[Stored items from a collection]
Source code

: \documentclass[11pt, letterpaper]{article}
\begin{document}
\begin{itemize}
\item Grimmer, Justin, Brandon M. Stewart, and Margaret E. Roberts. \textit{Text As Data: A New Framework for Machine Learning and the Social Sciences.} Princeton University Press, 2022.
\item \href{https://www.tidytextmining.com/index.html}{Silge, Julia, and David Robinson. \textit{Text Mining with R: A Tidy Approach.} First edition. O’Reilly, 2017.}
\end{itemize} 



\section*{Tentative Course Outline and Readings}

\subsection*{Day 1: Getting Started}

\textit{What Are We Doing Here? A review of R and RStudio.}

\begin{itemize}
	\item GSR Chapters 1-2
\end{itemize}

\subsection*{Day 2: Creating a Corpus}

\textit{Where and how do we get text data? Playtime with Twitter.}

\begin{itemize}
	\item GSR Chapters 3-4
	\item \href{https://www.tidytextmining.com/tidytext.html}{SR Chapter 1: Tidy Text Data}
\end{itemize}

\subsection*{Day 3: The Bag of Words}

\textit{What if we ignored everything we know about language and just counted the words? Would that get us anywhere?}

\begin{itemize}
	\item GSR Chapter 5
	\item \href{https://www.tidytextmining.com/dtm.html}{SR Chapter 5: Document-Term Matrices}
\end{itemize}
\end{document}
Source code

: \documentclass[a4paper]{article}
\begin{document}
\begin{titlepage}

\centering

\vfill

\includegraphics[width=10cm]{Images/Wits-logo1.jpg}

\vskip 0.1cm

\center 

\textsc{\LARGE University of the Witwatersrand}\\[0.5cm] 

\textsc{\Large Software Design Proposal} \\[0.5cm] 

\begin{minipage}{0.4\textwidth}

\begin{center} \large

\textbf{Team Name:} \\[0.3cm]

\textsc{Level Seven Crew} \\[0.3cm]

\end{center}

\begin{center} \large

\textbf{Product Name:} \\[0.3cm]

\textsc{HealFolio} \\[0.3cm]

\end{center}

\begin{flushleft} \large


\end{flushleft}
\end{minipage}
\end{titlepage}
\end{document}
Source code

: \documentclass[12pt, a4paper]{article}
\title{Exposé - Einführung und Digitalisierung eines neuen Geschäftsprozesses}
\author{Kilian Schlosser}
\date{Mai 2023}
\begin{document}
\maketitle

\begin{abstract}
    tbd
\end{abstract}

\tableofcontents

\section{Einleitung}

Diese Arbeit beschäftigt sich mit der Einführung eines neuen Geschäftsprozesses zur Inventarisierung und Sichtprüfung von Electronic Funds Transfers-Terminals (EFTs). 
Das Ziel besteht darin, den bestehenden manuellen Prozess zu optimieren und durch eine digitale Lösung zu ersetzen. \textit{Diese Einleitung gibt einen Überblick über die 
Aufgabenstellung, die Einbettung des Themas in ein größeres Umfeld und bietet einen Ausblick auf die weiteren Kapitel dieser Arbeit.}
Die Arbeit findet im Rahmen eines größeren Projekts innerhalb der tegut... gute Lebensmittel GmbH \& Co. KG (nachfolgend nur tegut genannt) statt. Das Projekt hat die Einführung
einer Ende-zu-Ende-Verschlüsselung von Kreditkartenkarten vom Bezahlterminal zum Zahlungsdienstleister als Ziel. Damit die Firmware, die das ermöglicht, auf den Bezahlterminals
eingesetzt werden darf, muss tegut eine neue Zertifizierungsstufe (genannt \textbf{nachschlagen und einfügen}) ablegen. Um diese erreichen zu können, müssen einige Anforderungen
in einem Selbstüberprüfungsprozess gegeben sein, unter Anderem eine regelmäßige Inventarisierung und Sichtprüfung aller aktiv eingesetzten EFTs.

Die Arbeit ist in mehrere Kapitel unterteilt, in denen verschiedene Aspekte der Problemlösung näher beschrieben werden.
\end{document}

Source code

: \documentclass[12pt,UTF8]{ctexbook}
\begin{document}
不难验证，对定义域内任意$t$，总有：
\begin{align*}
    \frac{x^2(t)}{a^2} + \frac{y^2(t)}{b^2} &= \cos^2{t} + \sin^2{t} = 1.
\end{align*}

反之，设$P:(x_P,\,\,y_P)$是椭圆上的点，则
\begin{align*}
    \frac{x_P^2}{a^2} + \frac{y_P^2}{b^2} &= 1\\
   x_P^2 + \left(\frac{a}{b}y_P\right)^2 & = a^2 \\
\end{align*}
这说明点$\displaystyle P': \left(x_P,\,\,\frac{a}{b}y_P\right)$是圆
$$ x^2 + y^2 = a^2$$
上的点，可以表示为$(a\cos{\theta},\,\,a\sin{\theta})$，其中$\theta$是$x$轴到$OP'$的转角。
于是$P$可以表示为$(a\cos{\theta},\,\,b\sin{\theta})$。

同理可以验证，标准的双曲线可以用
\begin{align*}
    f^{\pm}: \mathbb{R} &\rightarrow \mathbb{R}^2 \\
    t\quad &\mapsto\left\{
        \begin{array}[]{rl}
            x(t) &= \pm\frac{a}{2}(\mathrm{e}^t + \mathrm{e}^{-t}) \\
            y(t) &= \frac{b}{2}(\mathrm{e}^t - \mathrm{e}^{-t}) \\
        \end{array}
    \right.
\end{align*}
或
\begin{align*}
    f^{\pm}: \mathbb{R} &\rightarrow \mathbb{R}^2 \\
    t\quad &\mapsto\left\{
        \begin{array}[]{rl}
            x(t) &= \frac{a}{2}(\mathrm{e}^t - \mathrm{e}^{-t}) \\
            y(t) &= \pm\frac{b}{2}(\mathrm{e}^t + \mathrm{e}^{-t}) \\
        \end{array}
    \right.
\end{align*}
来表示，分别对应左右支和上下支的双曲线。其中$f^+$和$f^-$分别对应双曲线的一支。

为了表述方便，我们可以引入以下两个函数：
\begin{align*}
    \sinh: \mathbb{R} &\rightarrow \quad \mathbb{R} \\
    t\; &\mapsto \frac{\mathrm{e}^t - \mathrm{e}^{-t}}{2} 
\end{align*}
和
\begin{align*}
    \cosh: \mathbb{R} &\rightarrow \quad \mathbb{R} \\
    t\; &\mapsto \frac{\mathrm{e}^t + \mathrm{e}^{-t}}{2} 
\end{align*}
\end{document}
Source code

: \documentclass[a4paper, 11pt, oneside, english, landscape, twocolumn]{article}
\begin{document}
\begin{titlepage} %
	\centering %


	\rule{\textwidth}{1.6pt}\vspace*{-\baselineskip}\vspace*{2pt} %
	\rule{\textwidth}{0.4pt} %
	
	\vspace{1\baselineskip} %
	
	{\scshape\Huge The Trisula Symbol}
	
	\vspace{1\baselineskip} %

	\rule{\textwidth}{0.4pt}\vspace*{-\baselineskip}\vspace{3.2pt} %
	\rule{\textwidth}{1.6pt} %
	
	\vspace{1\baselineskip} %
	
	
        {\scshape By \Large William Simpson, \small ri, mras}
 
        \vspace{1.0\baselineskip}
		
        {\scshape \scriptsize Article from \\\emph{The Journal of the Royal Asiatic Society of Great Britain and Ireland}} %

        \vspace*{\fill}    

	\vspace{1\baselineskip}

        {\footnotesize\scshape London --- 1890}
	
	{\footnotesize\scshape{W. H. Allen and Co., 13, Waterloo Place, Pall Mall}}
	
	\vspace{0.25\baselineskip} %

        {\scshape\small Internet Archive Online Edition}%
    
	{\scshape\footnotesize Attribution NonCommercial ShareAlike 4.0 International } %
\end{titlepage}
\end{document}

■ Task goal ■
The records above need to be written out again. Keep them exact.

■ Output of the exercise ■
Source code

: \documentclass[11pt, letterpaper]{article}
\begin{document}
\begin{itemize}
\item Grimmer, Justin, Brandon M. Stewart, and Margaret E. Roberts. \textit{Text As Data: A New Framework for Machine Learning and the Social Sciences.} Princeton University Press, 2022.
\item \href{https://www.tidytextmining.com/index.html}{Silge, Julia, and David Robinson. \textit{Text Mining with R: A Tidy Approach.} First edition. O’Reilly, 2017.}
\end{itemize} 



\section*{Tentative Course Outline and Readings}

\subsection*{Day 1: Getting Started}

\textit{What Are We Doing Here? A review of R and RStudio.}

\begin{itemize}
	\item GSR Chapters 1-2
\end{itemize}

\subsection*{Day 2: Creating a Corpus}

\textit{Where and how do we get text data? Playtime with Twitter.}

\begin{itemize}
	\item GSR Chapters 3-4
	\item \href{https://www.tidytextmining.com/tidytext.html}{SR Chapter 1: Tidy Text Data}
\end{itemize}

\subsection*{Day 3: The Bag of Words}

\textit{What if we ignored everything we know about language and just counted the words? Would that get us anywhere?}

\begin{itemize}
	\item GSR Chapter 5
	\item \href{https://www.tidytextmining.com/dtm.html}{SR Chapter 5: Document-Term Matrices}
\end{itemize}
\end{document}
Source code

: \documentclass[a4paper]{article}
\begin{document}
\begin{titlepage}

\centering

\vfill

\includegraphics[width=10cm]{Images/Wits-logo1.jpg}

\vskip 0.1cm

\center 

\textsc{\LARGE University of the Witwatersrand}\\[0.5cm] 

\textsc{\Large Software Design Proposal} \\[0.5cm] 

\begin{minipage}{0.4\textwidth}

\begin{center} \large

\textbf{Team Name:} \\[0.3cm]

\textsc{Level Seven Crew} \\[0.3cm]

\end{center}

\begin{center} \large

\textbf{Product Name:} \\[0.3cm]

\textsc{HealFolio} \\[0.3cm]

\end{center}

\begin{flushleft} \large


\end{flushleft}
\end{minipage}
\end{titlepage}
\end{document}
Source code

: \documentclass[12pt, a4paper]{article}
\title{Exposé - Einführung und Digitalisierung eines neuen Geschäftsprozesses}
\author{Kilian Schlosser}
\date{Mai 2023}
\begin{document}
\maketitle

\begin{abstract}
    tbd
\end{abstract}

\tableofcontents

\section{Einleitung}

Diese Arbeit beschäftigt sich mit der Einführung eines neuen Geschäftsprozesses zur Inventarisierung und Sichtprüfung von Electronic Funds Transfers-Terminals (EFTs). 
Das Ziel besteht darin, den bestehenden manuellen Prozess zu optimieren und durch eine digitale Lösung zu ersetzen. \textit{Diese Einleitung gibt einen Überblick über die 
Aufgabenstellung, die Einbettung des Themas in ein größeres Umfeld und bietet einen Ausblick auf die weiteren Kapitel dieser Arbeit.}
Die Arbeit findet im Rahmen eines größeren Projekts innerhalb der tegut... gute Lebensmittel GmbH \& Co. KG (nachfolgend nur tegut genannt) statt. Das Projekt hat die Einführung
einer Ende-zu-Ende-Verschlüsselung von Kreditkartenkarten vom Bezahlterminal zum Zahlungsdienstleister als Ziel. Damit die Firmware, die das ermöglicht, auf den Bezahlterminals
eingesetzt werden darf, muss tegut eine neue Zertifizierungsstufe (genannt \textbf{nachschlagen und einfügen}) ablegen. Um diese erreichen zu können, müssen einige Anforderungen
in einem Selbstüberprüfungsprozess gegeben sein, unter Anderem eine regelmäßige Inventarisierung und Sichtprüfung aller aktiv eingesetzten EFTs.

Die Arbeit ist in mehrere Kapitel unterteilt, in denen verschiedene Aspekte der Problemlösung näher beschrieben werden.
\end{document}

Source code

: \documentclass[12pt,UTF8]{ctexbook}
\begin{document}
不难验证，对定义域内任意$t$，总有：
\begin{align*}
    \frac{x^2(t)}{a^2} + \frac{y^2(t)}{b^2} &= \cos^2{t} + \sin^2{t} = 1.
\end{align*}

反之，设$P:(x_P,\,\,y_P)$是椭圆上的点，则
\begin{align*}
    \frac{x_P^2}{a^2} + \frac{y_P^2}{b^2} &= 1\\
   x_P^2 + \left(\frac{a}{b}y_P\right)^2 & = a^2 \\
\end{align*}
这说明点$\displaystyle P': \left(x_P,\,\,\frac{a}{b}y_P\right)$是圆
$$ x^2 + y^2 = a^2$$
上的点，可以表示为$(a\cos{\theta},\,\,a\sin{\theta})$，其中$\theta$是$x$轴到$OP'$的转角。
于是$P$可以表示为$(a\cos{\theta},\,\,b\sin{\theta})$。

同理可以验证，标准的双曲线可以用
\begin{align*}
    f^{\pm}: \mathbb{R} &\rightarrow \mathbb{R}^2 \\
    t\quad &\mapsto\left\{
        \begin{array}[]{rl}
            x(t) &= \pm\frac{a}{2}(\mathrm{e}^t + \mathrm{e}^{-t}) \\
            y(t) &= \frac{b}{2}(\mathrm{e}^t - \mathrm{e}^{-t}) \\
        \end{array}
    \right.
\end{align*}
或
\begin{align*}
    f^{\pm}: \mathbb{R} &\rightarrow \mathbb{R}^2 \\
    t\quad &\mapsto\left\{
        \begin{array}[]{rl}
            x(t) &= \frac{a}{2}(\mathrm{e}^t - \mathrm{e}^{-t}) \\
            y(t) &= \pm\frac{b}{2}(\mathrm{e}^t + \mathrm{e}^{-t}) \\
        \end{array}
    \right.
\end{align*}
来表示，分别对应左右支和上下支的双曲线。其中$f^+$和$f^-$分别对应双曲线的一支。

为了表述方便，我们可以引入以下两个函数：
\begin{align*}
    \sinh: \mathbb{R} &\rightarrow \quad \mathbb{R} \\
    t\; &\mapsto \frac{\mathrm{e}^t - \mathrm{e}^{-t}}{2} 
\end{align*}
和
\begin{align*}
    \cosh: \mathbb{R} &\rightarrow \quad \mathbb{R} \\
    t\; &\mapsto \frac{\mathrm{e}^t + \mathrm{e}^{-t}}{2} 
\end{align*}
\end{document}
Source code

: \documentclass[a4paper, 11pt, oneside, english, landscape, twocolumn]{article}
\begin{document}
\begin{titlepage} %
	\centering %


	\rule{\textwidth}{1.6pt}\vspace*{-\baselineskip}\vspace*{2pt} %
	\rule{\textwidth}{0.4pt} %
	
	\vspace{1\baselineskip} %
	
	{\scshape\Huge The Trisula Symbol}
	
	\vspace{1\baselineskip} %

	\rule{\textwidth}{0.4pt}\vspace*{-\baselineskip}\vspace{3.2pt} %
	\rule{\textwidth}{1.6pt} %
	
	\vspace{1\baselineskip} %
	
	
        {\scshape By \Large William Simpson, \small ri, mras}
 
        \vspace{1.0\baselineskip}
		
        {\scshape \scriptsize Article from \\\emph{The Journal of the Royal Asiatic Society of Great Britain and Ireland}} %

        \vspace*{\fill}    

	\vspace{1\baselineskip}

        {\footnotesize\scshape London --- 1890}
	
	{\footnotesize\scshape{W. H. Allen and Co., 13, Waterloo Place, Pall Mall}}
	
	\vspace{0.25\baselineskip} %

        {\scshape\small Internet Archive Online Edition}%
    
	{\scshape\footnotesize Attribution NonCommercial ShareAlike 4.0 International } %
\end{titlepage}
\end{document}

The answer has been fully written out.